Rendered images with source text
»»

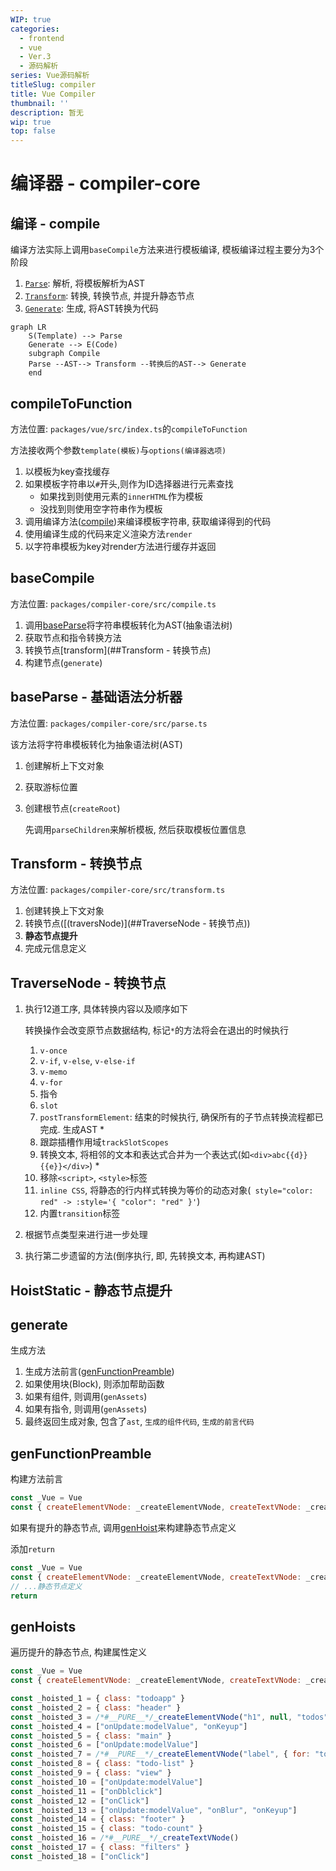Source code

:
 ```yaml
---
WIP: true
categories:
  - frontend
  - vue
  - Ver.3
  - 源码解析
series: Vue源码解析
titleSlug: compiler
title: Vue Compiler
thumbnail: ''
description: 暂无
wip: true
top: false
---
```




# 编译器 - compiler-core

## 编译 - compile

编译方法实际上调用`baseCompile`方法来进行模板编译, 模板编译过程主要分为3个阶段

1. [`Parse`](./Parse.md): 解析, 将模板解析为AST
2. [`Transform`](./Transform.md): 转换, 转换节点, 并提升静态节点
3. [`Generate`](./Generate.md): 生成, 将AST转换为代码

```mermaid
graph LR
	S(Template) --> Parse
	Generate --> E(Code)
	subgraph Compile
	Parse --AST--> Transform --转换后的AST--> Generate
	end
```





## compileToFunction

方法位置: `packages/vue/src/index.ts`的`compileToFunction`

方法接收两个参数`template(模板)`与`options(编译器选项)`

1. 以模板为key查找缓存
2. 如果模板字符串以`#`开头,则作为ID选择器进行元素查找
   + 如果找到则使用元素的`innerHTML`作为模板
   + 没找到则使用空字符串作为模板
3. 调用编译方法([compile](##compile))来编译模板字符串, 获取编译得到的代码
4. 使用编译生成的代码来定义渲染方法`render`
5. 以字符串模板为key对render方法进行缓存并返回

## baseCompile

方法位置: `packages/compiler-core/src/compile.ts`

1. 调用[baseParse](##baseParse)将字符串模板转化为AST(抽象语法树)
2. 获取节点和指令转换方法
3. 转换节点[transform](##Transform - 转换节点)
4. 构建节点(`generate`)



## baseParse - 基础语法分析器

方法位置: `packages/compiler-core/src/parse.ts`

该方法将字符串模板转化为抽象语法树(AST)

1. 创建解析上下文对象

2. 获取游标位置

3. 创建根节点(`createRoot`)

   先调用`parseChildren`来解析模板, 然后获取模板位置信息



## 

## Transform - 转换节点

方法位置: `packages/compiler-core/src/transform.ts`

1. 创建转换上下文对象
2. 转换节点([(traversNode)](##TraverseNode - 转换节点))
3. **静态节点提升**
4. 完成元信息定义



## TraverseNode - 转换节点

1. 执行12道工序, 具体转换内容以及顺序如下

   转换操作会改变原节点数据结构, 标记`*`的方法将会在退出的时候执行

   1. `v-once`
   2. `v-if`, `v-else`, `v-else-if`
   3. `v-memo`
   4. `v-for`
   5. 指令
   6. `slot`
   7. `postTransformElement`: 结束的时候执行, 确保所有的子节点转换流程都已完成. 生成AST *
   8. 跟踪插槽作用域`trackSlotScopes`
   9. 转换文本, 将相邻的文本和表达式合并为一个表达式(如`<div>abc{{d}} {{e}}</div>`) *
   10. 移除`<script>`, `<style>`标签
   11. `inline CSS`, 将静态的行内样式转换为等价的动态对象(` style="color: red" -> :style='{ "color": "red" }'`)
   12. 内置`transition`标签

2. 根据节点类型来进行进一步处理

3. 执行第二步遗留的方法(倒序执行, 即, 先转换文本, 再构建AST)



## HoistStatic - 静态节点提升







## generate

生成方法

1. 生成方法前言([genFunctionPreamble](##genFunctionPreamble))
2. 如果使用块(Block), 则添加帮助函数
3. 如果有组件, 则调用(`genAssets`)
4. 如果有指令, 则调用(`genAssets`)
5. 最终返回生成对象, 包含了`ast`, `生成的组件代码`, `生成的前言代码`

## genFunctionPreamble

构建方法前言

```javascript
const _Vue = Vue
const { createElementVNode: _createElementVNode, createTextVNode: _createTextVNode } = _Vue
```

如果有提升的静态节点, 调用[genHoist](##genHoist)来构建静态节点定义

添加`return`

```javascript
const _Vue = Vue
const { createElementVNode: _createElementVNode, createTextVNode: _createTextVNode } = _Vue
// ...静态节点定义
return
```



## genHoists

遍历提升的静态节点, 构建属性定义

```javascript
const _Vue = Vue
const { createElementVNode: _createElementVNode, createTextVNode: _createTextVNode } = _Vue

const _hoisted_1 = { class: "todoapp" }
const _hoisted_2 = { class: "header" }
const _hoisted_3 = /*#__PURE__*/_createElementVNode("h1", null, "todos", -1 /* HOISTED */)
const _hoisted_4 = ["onUpdate:modelValue", "onKeyup"]
const _hoisted_5 = { class: "main" }
const _hoisted_6 = ["onUpdate:modelValue"]
const _hoisted_7 = /*#__PURE__*/_createElementVNode("label", { for: "toggle-all" }, "Mark all as complete", -1 /* HOISTED */)
const _hoisted_8 = { class: "todo-list" }
const _hoisted_9 = { class: "view" }
const _hoisted_10 = ["onUpdate:modelValue"]
const _hoisted_11 = ["onDblclick"]
const _hoisted_12 = ["onClick"]
const _hoisted_13 = ["onUpdate:modelValue", "onBlur", "onKeyup"]
const _hoisted_14 = { class: "footer" }
const _hoisted_15 = { class: "todo-count" }
const _hoisted_16 = /*#__PURE__*/_createTextVNode()
const _hoisted_17 = { class: "filters" }
const _hoisted_18 = ["onClick"]

```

««

- Task directions: Output all of the data exactly. Skip the pictures.

- Written response:
Source code

:
 ```yaml
---
WIP: true
categories:
  - frontend
  - vue
  - Ver.3
  - 源码解析
series: Vue源码解析
titleSlug: compiler
title: Vue Compiler
thumbnail: ''
description: 暂无
wip: true
top: false
---
```




# 编译器 - compiler-core

## 编译 - compile

编译方法实际上调用`baseCompile`方法来进行模板编译, 模板编译过程主要分为3个阶段

1. [`Parse`](./Parse.md): 解析, 将模板解析为AST
2. [`Transform`](./Transform.md): 转换, 转换节点, 并提升静态节点
3. [`Generate`](./Generate.md): 生成, 将AST转换为代码

```mermaid
graph LR
	S(Template) --> Parse
	Generate --> E(Code)
	subgraph Compile
	Parse --AST--> Transform --转换后的AST--> Generate
	end
```





## compileToFunction

方法位置: `packages/vue/src/index.ts`的`compileToFunction`

方法接收两个参数`template(模板)`与`options(编译器选项)`

1. 以模板为key查找缓存
2. 如果模板字符串以`#`开头,则作为ID选择器进行元素查找
   + 如果找到则使用元素的`innerHTML`作为模板
   + 没找到则使用空字符串作为模板
3. 调用编译方法([compile](##compile))来编译模板字符串, 获取编译得到的代码
4. 使用编译生成的代码来定义渲染方法`render`
5. 以字符串模板为key对render方法进行缓存并返回

## baseCompile

方法位置: `packages/compiler-core/src/compile.ts`

1. 调用[baseParse](##baseParse)将字符串模板转化为AST(抽象语法树)
2. 获取节点和指令转换方法
3. 转换节点[transform](##Transform - 转换节点)
4. 构建节点(`generate`)



## baseParse - 基础语法分析器

方法位置: `packages/compiler-core/src/parse.ts`

该方法将字符串模板转化为抽象语法树(AST)

1. 创建解析上下文对象

2. 获取游标位置

3. 创建根节点(`createRoot`)

   先调用`parseChildren`来解析模板, 然后获取模板位置信息



## 

## Transform - 转换节点

方法位置: `packages/compiler-core/src/transform.ts`

1. 创建转换上下文对象
2. 转换节点([(traversNode)](##TraverseNode - 转换节点))
3. **静态节点提升**
4. 完成元信息定义



## TraverseNode - 转换节点

1. 执行12道工序, 具体转换内容以及顺序如下

   转换操作会改变原节点数据结构, 标记`*`的方法将会在退出的时候执行

   1. `v-once`
   2. `v-if`, `v-else`, `v-else-if`
   3. `v-memo`
   4. `v-for`
   5. 指令
   6. `slot`
   7. `postTransformElement`: 结束的时候执行, 确保所有的子节点转换流程都已完成. 生成AST *
   8. 跟踪插槽作用域`trackSlotScopes`
   9. 转换文本, 将相邻的文本和表达式合并为一个表达式(如`<div>abc{{d}} {{e}}</div>`) *
   10. 移除`<script>`, `<style>`标签
   11. `inline CSS`, 将静态的行内样式转换为等价的动态对象(` style="color: red" -> :style='{ "color": "red" }'`)
   12. 内置`transition`标签

2. 根据节点类型来进行进一步处理

3. 执行第二步遗留的方法(倒序执行, 即, 先转换文本, 再构建AST)



## HoistStatic - 静态节点提升







## generate

生成方法

1. 生成方法前言([genFunctionPreamble](##genFunctionPreamble))
2. 如果使用块(Block), 则添加帮助函数
3. 如果有组件, 则调用(`genAssets`)
4. 如果有指令, 则调用(`genAssets`)
5. 最终返回生成对象, 包含了`ast`, `生成的组件代码`, `生成的前言代码`

## genFunctionPreamble

构建方法前言

```javascript
const _Vue = Vue
const { createElementVNode: _createElementVNode, createTextVNode: _createTextVNode } = _Vue
```

如果有提升的静态节点, 调用[genHoist](##genHoist)来构建静态节点定义

添加`return`

```javascript
const _Vue = Vue
const { createElementVNode: _createElementVNode, createTextVNode: _createTextVNode } = _Vue
// ...静态节点定义
return
```



## genHoists

遍历提升的静态节点, 构建属性定义

```javascript
const _Vue = Vue
const { createElementVNode: _createElementVNode, createTextVNode: _createTextVNode } = _Vue

const _hoisted_1 = { class: "todoapp" }
const _hoisted_2 = { class: "header" }
const _hoisted_3 = /*#__PURE__*/_createElementVNode("h1", null, "todos", -1 /* HOISTED */)
const _hoisted_4 = ["onUpdate:modelValue", "onKeyup"]
const _hoisted_5 = { class: "main" }
const _hoisted_6 = ["onUpdate:modelValue"]
const _hoisted_7 = /*#__PURE__*/_createElementVNode("label", { for: "toggle-all" }, "Mark all as complete", -1 /* HOISTED */)
const _hoisted_8 = { class: "todo-list" }
const _hoisted_9 = { class: "view" }
const _hoisted_10 = ["onUpdate:modelValue"]
const _hoisted_11 = ["onDblclick"]
const _hoisted_12 = ["onClick"]
const _hoisted_13 = ["onUpdate:modelValue", "onBlur", "onKeyup"]
const _hoisted_14 = { class: "footer" }
const _hoisted_15 = { class: "todo-count" }
const _hoisted_16 = /*#__PURE__*/_createTextVNode()
const _hoisted_17 = { class: "filters" }
const _hoisted_18 = ["onClick"]

```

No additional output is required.